— Тебя называют дикарем, — наконец промолвил он, — но твои речи выдают в тебе образованного и умного человека. Ручаюсь, у себя на родине ты был знатен и знаменит, Это так естественно для правителя — заботиться о благе своих подданных… Что ж, — он выпрямился и трижды хлопнул в ладоши, призывая всех к тишине, — мы, милостью великих богов повелитель избранных, солнце и луна мироздания, оплот мудрости и богоданный правитель Калимшана, повелеваем: отыскать в благословенной Найредде человека, которому принадлежит… как, ты сказал?
— Альфар по имени Горо, богоданный…
— Альфар по имени Горо, нелюдь, — тонко улыбнулся кали, — и от нашего имени доставить упомянутого альфара Горо к его прежнему хозяину, Данха-и-Нуру, принадлежащему человеку по имени Хашша, проживающему… э-э… где?

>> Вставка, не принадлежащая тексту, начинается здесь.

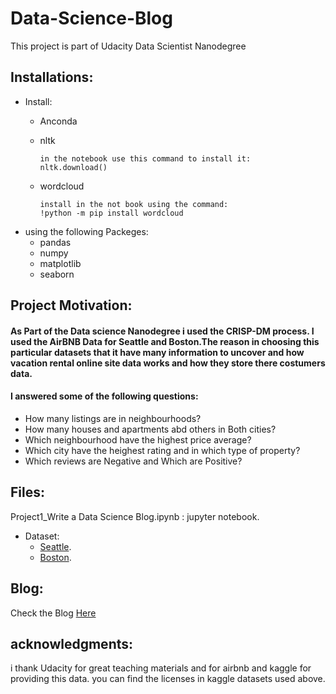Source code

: # Data-Science-Blog
This project is part of Udacity Data Scientist Nanodegree 

## Installations:
  - Install:
    - Anconda
    - nltk
    
          in the notebook use this command to install it:
          nltk.download()
        
    - wordcloud
    
          install in the not book using the command:
          !python -m pip install wordcloud
    
  - using the following Packeges:
    - pandas
    - numpy
    - matplotlib
    - seaborn
## Project Motivation:
   #### As Part of the Data science Nanodegree i used the CRISP-DM process. I used the AirBNB Data for Seattle and Boston.The reason in choosing this  particular datasets that it have many information to uncover and how vacation rental online site data works and how they store there costumers data.
    
  #### I answered some of the following questions:
  - How many listings are in neighbourhoods?
  - How many houses and apartments abd others in Both cities?
  - Which neighbourhood have the highest price average?
  - Which city have the heighest rating and in which type of property?
  - Which reviews are Negative and Which are Positive?
## Files:
Project1_Write a Data Science Blog.ipynb : jupyter notebook. 

   - Dataset:
      - [Seattle](https://www.kaggle.com/airbnb/seattle/data).
      - [Boston](https://www.kaggle.com/airbnb/boston).
## Blog:
Check the Blog [Here](https://mr-alsulaimani.medium.com/airbnb-seattle-and-boston-analysis-ddeb84c24f11)
## acknowledgments:
i thank Udacity for great teaching materials and for airbnb and kaggle for providing this data.
you can find the licenses in kaggle datasets used above.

— На улице Медников, — подсказал я, не подозревая, что эти слова будут иметь далеко идущие последствия.
— На улицу Медников! — громко повторил кали. — Мы все сказали!
— Слушайте! Слушайте и не говорите, что не слышали! — завопили глашатаи на всю арену. — Богоданный солнцеликий кали повелел отыскать и привести в дом Хашши на улицу Медников нелюдя-альфара по имени Горо! Приказ богоданного! Слушайте и не говорите, что не слышали!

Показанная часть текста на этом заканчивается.